There is also continued collaboration alongside other partners on the recently launched Copernicus Sentinel-6 mission, which aims to extend the long-term record of sea-level rise.

Both organisations already collect a vast amount of information relating to the Earth. The ESA gathers an estimated 20 terabytes of earth observation data per day through its Sentinel Satellite-1, Satellite-2 and Satellite-3 fleets.

These data include high-resolution optical imagery of agriculture, forests, land-use change, as well as sea surface topography, sea and land surface temperature, and ocean and land surface colour.

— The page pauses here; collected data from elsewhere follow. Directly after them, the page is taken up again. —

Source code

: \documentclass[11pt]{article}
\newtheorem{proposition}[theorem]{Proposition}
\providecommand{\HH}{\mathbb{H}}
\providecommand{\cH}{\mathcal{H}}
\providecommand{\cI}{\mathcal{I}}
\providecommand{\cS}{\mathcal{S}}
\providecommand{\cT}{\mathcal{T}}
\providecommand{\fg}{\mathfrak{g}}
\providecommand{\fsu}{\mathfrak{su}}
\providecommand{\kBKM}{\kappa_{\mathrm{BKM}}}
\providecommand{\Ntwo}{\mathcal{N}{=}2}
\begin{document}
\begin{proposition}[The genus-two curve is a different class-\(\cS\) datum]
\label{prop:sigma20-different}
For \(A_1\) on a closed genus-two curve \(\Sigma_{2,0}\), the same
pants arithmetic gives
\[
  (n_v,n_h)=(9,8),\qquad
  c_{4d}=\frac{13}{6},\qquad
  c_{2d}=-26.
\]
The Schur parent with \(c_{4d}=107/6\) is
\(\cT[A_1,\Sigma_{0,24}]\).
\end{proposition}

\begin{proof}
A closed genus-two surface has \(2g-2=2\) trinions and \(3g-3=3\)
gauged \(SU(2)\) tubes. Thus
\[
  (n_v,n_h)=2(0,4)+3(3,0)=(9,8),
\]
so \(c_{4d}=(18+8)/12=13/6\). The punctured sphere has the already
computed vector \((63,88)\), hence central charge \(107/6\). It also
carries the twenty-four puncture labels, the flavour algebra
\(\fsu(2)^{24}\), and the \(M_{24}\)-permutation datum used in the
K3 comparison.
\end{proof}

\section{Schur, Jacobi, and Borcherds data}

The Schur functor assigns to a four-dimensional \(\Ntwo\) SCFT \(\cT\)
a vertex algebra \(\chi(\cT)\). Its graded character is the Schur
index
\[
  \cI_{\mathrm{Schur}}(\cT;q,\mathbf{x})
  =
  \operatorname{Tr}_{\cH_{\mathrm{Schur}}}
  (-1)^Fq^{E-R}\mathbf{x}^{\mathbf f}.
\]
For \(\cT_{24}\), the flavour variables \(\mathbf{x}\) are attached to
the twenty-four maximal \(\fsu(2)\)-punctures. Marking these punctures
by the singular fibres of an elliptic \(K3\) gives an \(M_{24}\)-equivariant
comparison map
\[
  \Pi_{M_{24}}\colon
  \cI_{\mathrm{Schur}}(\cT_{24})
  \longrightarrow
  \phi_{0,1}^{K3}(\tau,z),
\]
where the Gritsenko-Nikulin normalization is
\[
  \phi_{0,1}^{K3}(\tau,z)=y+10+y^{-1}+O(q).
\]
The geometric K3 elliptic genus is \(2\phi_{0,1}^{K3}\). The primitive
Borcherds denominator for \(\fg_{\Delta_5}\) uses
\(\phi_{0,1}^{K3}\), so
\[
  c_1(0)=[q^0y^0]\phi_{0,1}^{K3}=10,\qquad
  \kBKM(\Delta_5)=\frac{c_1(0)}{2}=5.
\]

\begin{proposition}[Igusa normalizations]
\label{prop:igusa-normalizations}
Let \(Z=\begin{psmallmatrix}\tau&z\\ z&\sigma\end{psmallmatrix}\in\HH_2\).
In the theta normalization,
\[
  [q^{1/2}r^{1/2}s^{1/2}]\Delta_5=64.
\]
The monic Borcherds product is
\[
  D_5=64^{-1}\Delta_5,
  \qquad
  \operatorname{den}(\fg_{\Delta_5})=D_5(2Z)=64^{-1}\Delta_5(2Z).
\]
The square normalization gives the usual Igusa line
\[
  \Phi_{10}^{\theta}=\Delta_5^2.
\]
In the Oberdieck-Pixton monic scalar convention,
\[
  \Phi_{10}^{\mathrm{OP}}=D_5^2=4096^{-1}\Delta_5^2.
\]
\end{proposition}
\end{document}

In May 2021, NASA announced its Earth System Observatory, which will design a new set of Earth-focused missions to provide key information to guide efforts related to climate change, disaster mitigation, fighting forest fires and improving real-time agricultural processes.

The Earth System Observatory project is also set to include worldwide collaboration. The Indian Space Research Organisation is cooperating with NASA to bring together two different kinds of radar systems that can measure changes in Earth’s surface by less than a half-inch.

On signing the collaboration with NASA, ESA’s Aschbacher noted: “Without doubt, space is the best vantage point to measure and monitor climate change, but joining forces is also key to tackling this global issue. This is why today’s agreement between our organisations is so crucial.”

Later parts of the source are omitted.